WHAT NEEDS TO BE DONE: The records that follow are to be reproduced verbatim.
[GIVEN RECORDS — start]
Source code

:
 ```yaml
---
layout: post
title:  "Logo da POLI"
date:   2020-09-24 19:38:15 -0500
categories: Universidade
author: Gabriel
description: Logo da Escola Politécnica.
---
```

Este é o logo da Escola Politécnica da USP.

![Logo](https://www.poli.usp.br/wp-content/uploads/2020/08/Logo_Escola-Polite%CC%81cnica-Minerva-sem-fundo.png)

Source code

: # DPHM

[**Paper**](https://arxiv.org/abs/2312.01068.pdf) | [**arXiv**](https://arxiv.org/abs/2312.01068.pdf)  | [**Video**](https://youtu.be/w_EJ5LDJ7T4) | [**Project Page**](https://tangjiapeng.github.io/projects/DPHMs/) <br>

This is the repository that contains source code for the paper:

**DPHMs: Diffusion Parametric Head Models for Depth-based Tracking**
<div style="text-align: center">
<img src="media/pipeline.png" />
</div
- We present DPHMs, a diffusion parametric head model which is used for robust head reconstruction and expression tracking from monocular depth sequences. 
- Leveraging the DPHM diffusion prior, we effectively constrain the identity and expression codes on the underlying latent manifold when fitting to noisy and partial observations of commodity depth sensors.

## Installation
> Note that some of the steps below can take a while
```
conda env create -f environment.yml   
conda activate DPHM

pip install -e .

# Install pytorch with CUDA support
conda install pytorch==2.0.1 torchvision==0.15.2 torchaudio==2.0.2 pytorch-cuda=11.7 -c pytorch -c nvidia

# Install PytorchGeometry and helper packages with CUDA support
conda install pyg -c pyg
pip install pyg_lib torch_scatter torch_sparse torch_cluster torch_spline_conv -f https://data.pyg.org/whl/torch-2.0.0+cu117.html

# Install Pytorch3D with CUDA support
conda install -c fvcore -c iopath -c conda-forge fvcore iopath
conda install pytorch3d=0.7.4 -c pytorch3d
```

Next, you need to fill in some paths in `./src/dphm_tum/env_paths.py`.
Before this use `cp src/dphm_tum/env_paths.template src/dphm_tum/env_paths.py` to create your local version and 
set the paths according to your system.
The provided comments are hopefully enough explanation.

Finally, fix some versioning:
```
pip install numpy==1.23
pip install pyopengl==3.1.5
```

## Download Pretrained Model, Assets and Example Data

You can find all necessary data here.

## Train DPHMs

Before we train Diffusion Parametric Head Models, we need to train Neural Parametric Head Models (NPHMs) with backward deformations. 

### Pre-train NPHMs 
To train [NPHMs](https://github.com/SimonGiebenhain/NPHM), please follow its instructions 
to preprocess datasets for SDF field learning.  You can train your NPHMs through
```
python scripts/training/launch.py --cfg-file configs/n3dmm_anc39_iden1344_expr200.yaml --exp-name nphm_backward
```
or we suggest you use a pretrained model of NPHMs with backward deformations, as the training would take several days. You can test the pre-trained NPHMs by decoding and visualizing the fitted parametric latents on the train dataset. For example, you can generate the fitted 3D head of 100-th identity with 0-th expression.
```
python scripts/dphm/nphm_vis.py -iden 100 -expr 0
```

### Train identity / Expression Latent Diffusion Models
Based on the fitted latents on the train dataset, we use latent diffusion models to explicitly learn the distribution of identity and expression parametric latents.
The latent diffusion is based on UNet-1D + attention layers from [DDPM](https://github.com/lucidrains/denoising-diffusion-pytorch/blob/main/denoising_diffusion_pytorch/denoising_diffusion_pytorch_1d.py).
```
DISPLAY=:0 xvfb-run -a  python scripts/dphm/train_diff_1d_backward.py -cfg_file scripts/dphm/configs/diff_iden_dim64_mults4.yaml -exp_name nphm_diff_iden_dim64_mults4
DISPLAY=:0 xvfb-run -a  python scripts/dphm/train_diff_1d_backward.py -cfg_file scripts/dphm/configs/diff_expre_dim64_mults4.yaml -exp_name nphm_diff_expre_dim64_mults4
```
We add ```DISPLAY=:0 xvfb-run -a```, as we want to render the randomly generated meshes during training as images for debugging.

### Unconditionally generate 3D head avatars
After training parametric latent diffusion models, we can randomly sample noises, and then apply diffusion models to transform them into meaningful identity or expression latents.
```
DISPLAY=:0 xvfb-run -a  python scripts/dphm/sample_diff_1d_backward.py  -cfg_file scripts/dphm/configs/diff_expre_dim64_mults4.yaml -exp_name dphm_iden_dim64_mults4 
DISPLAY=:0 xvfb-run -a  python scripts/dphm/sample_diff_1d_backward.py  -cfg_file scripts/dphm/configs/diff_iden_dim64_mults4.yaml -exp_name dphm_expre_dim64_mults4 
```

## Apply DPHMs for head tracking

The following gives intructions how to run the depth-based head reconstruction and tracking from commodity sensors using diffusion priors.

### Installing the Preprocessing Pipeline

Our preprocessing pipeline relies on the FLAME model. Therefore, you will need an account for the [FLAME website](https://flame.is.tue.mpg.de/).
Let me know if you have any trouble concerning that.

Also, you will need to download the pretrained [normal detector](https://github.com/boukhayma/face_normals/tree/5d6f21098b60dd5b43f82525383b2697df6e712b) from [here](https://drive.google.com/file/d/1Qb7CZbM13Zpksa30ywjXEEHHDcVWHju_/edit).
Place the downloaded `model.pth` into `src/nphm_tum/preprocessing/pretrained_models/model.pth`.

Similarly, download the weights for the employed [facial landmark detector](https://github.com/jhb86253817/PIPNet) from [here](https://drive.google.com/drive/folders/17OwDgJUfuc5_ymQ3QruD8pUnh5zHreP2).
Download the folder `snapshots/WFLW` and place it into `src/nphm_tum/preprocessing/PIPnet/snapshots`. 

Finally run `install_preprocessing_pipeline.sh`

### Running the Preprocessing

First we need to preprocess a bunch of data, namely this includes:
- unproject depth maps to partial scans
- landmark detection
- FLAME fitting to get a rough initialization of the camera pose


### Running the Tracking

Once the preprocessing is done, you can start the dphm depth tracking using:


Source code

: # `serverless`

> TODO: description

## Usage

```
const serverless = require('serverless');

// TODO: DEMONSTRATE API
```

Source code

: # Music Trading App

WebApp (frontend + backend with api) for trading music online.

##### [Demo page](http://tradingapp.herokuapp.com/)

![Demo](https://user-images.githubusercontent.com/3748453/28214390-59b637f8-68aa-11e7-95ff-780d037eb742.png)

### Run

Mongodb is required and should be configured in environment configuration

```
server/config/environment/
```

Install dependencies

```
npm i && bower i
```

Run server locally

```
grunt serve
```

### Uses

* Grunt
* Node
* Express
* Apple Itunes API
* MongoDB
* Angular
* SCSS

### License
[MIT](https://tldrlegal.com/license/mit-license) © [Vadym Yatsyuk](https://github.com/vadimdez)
[GIVEN RECORDS — finish]
EXPECTED OUTPUT:
Source code

:
 ```yaml
---
layout: post
title:  "Logo da POLI"
date:   2020-09-24 19:38:15 -0500
categories: Universidade
author: Gabriel
description: Logo da Escola Politécnica.
---
```

Este é o logo da Escola Politécnica da USP.

![Logo](https://www.poli.usp.br/wp-content/uploads/2020/08/Logo_Escola-Polite%CC%81cnica-Minerva-sem-fundo.png)

Source code

: # DPHM

[**Paper**](https://arxiv.org/abs/2312.01068.pdf) | [**arXiv**](https://arxiv.org/abs/2312.01068.pdf)  | [**Video**](https://youtu.be/w_EJ5LDJ7T4) | [**Project Page**](https://tangjiapeng.github.io/projects/DPHMs/) <br>

This is the repository that contains source code for the paper:

**DPHMs: Diffusion Parametric Head Models for Depth-based Tracking**
<div style="text-align: center">
<img src="media/pipeline.png" />
</div
- We present DPHMs, a diffusion parametric head model which is used for robust head reconstruction and expression tracking from monocular depth sequences. 
- Leveraging the DPHM diffusion prior, we effectively constrain the identity and expression codes on the underlying latent manifold when fitting to noisy and partial observations of commodity depth sensors.

## Installation
> Note that some of the steps below can take a while
```
conda env create -f environment.yml   
conda activate DPHM

pip install -e .

# Install pytorch with CUDA support
conda install pytorch==2.0.1 torchvision==0.15.2 torchaudio==2.0.2 pytorch-cuda=11.7 -c pytorch -c nvidia

# Install PytorchGeometry and helper packages with CUDA support
conda install pyg -c pyg
pip install pyg_lib torch_scatter torch_sparse torch_cluster torch_spline_conv -f https://data.pyg.org/whl/torch-2.0.0+cu117.html

# Install Pytorch3D with CUDA support
conda install -c fvcore -c iopath -c conda-forge fvcore iopath
conda install pytorch3d=0.7.4 -c pytorch3d
```

Next, you need to fill in some paths in `./src/dphm_tum/env_paths.py`.
Before this use `cp src/dphm_tum/env_paths.template src/dphm_tum/env_paths.py` to create your local version and 
set the paths according to your system.
The provided comments are hopefully enough explanation.

Finally, fix some versioning:
```
pip install numpy==1.23
pip install pyopengl==3.1.5
```

## Download Pretrained Model, Assets and Example Data

You can find all necessary data here.

## Train DPHMs

Before we train Diffusion Parametric Head Models, we need to train Neural Parametric Head Models (NPHMs) with backward deformations. 

### Pre-train NPHMs 
To train [NPHMs](https://github.com/SimonGiebenhain/NPHM), please follow its instructions 
to preprocess datasets for SDF field learning.  You can train your NPHMs through
```
python scripts/training/launch.py --cfg-file configs/n3dmm_anc39_iden1344_expr200.yaml --exp-name nphm_backward
```
or we suggest you use a pretrained model of NPHMs with backward deformations, as the training would take several days. You can test the pre-trained NPHMs by decoding and visualizing the fitted parametric latents on the train dataset. For example, you can generate the fitted 3D head of 100-th identity with 0-th expression.
```
python scripts/dphm/nphm_vis.py -iden 100 -expr 0
```

### Train identity / Expression Latent Diffusion Models
Based on the fitted latents on the train dataset, we use latent diffusion models to explicitly learn the distribution of identity and expression parametric latents.
The latent diffusion is based on UNet-1D + attention layers from [DDPM](https://github.com/lucidrains/denoising-diffusion-pytorch/blob/main/denoising_diffusion_pytorch/denoising_diffusion_pytorch_1d.py).
```
DISPLAY=:0 xvfb-run -a  python scripts/dphm/train_diff_1d_backward.py -cfg_file scripts/dphm/configs/diff_iden_dim64_mults4.yaml -exp_name nphm_diff_iden_dim64_mults4
DISPLAY=:0 xvfb-run -a  python scripts/dphm/train_diff_1d_backward.py -cfg_file scripts/dphm/configs/diff_expre_dim64_mults4.yaml -exp_name nphm_diff_expre_dim64_mults4
```
We add ```DISPLAY=:0 xvfb-run -a```, as we want to render the randomly generated meshes during training as images for debugging.

### Unconditionally generate 3D head avatars
After training parametric latent diffusion models, we can randomly sample noises, and then apply diffusion models to transform them into meaningful identity or expression latents.
```
DISPLAY=:0 xvfb-run -a  python scripts/dphm/sample_diff_1d_backward.py  -cfg_file scripts/dphm/configs/diff_expre_dim64_mults4.yaml -exp_name dphm_iden_dim64_mults4 
DISPLAY=:0 xvfb-run -a  python scripts/dphm/sample_diff_1d_backward.py  -cfg_file scripts/dphm/configs/diff_iden_dim64_mults4.yaml -exp_name dphm_expre_dim64_mults4 
```

## Apply DPHMs for head tracking

The following gives intructions how to run the depth-based head reconstruction and tracking from commodity sensors using diffusion priors.

### Installing the Preprocessing Pipeline

Our preprocessing pipeline relies on the FLAME model. Therefore, you will need an account for the [FLAME website](https://flame.is.tue.mpg.de/).
Let me know if you have any trouble concerning that.

Also, you will need to download the pretrained [normal detector](https://github.com/boukhayma/face_normals/tree/5d6f21098b60dd5b43f82525383b2697df6e712b) from [here](https://drive.google.com/file/d/1Qb7CZbM13Zpksa30ywjXEEHHDcVWHju_/edit).
Place the downloaded `model.pth` into `src/nphm_tum/preprocessing/pretrained_models/model.pth`.

Similarly, download the weights for the employed [facial landmark detector](https://github.com/jhb86253817/PIPNet) from [here](https://drive.google.com/drive/folders/17OwDgJUfuc5_ymQ3QruD8pUnh5zHreP2).
Download the folder `snapshots/WFLW` and place it into `src/nphm_tum/preprocessing/PIPnet/snapshots`. 

Finally run `install_preprocessing_pipeline.sh`

### Running the Preprocessing

First we need to preprocess a bunch of data, namely this includes:
- unproject depth maps to partial scans
- landmark detection
- FLAME fitting to get a rough initialization of the camera pose


### Running the Tracking

Once the preprocessing is done, you can start the dphm depth tracking using:


Source code

: # `serverless`

> TODO: description

## Usage

```
const serverless = require('serverless');

// TODO: DEMONSTRATE API
```

Source code

: # Music Trading App

WebApp (frontend + backend with api) for trading music online.

##### [Demo page](http://tradingapp.herokuapp.com/)

![Demo](https://user-images.githubusercontent.com/3748453/28214390-59b637f8-68aa-11e7-95ff-780d037eb742.png)

### Run

Mongodb is required and should be configured in environment configuration

```
server/config/environment/
```

Install dependencies

```
npm i && bower i
```

Run server locally

```
grunt serve
```

### Uses

* Grunt
* Node
* Express
* Apple Itunes API
* MongoDB
* Angular
* SCSS

### License
[MIT](https://tldrlegal.com/license/mit-license) © [Vadym Yatsyuk](https://github.com/vadimdez)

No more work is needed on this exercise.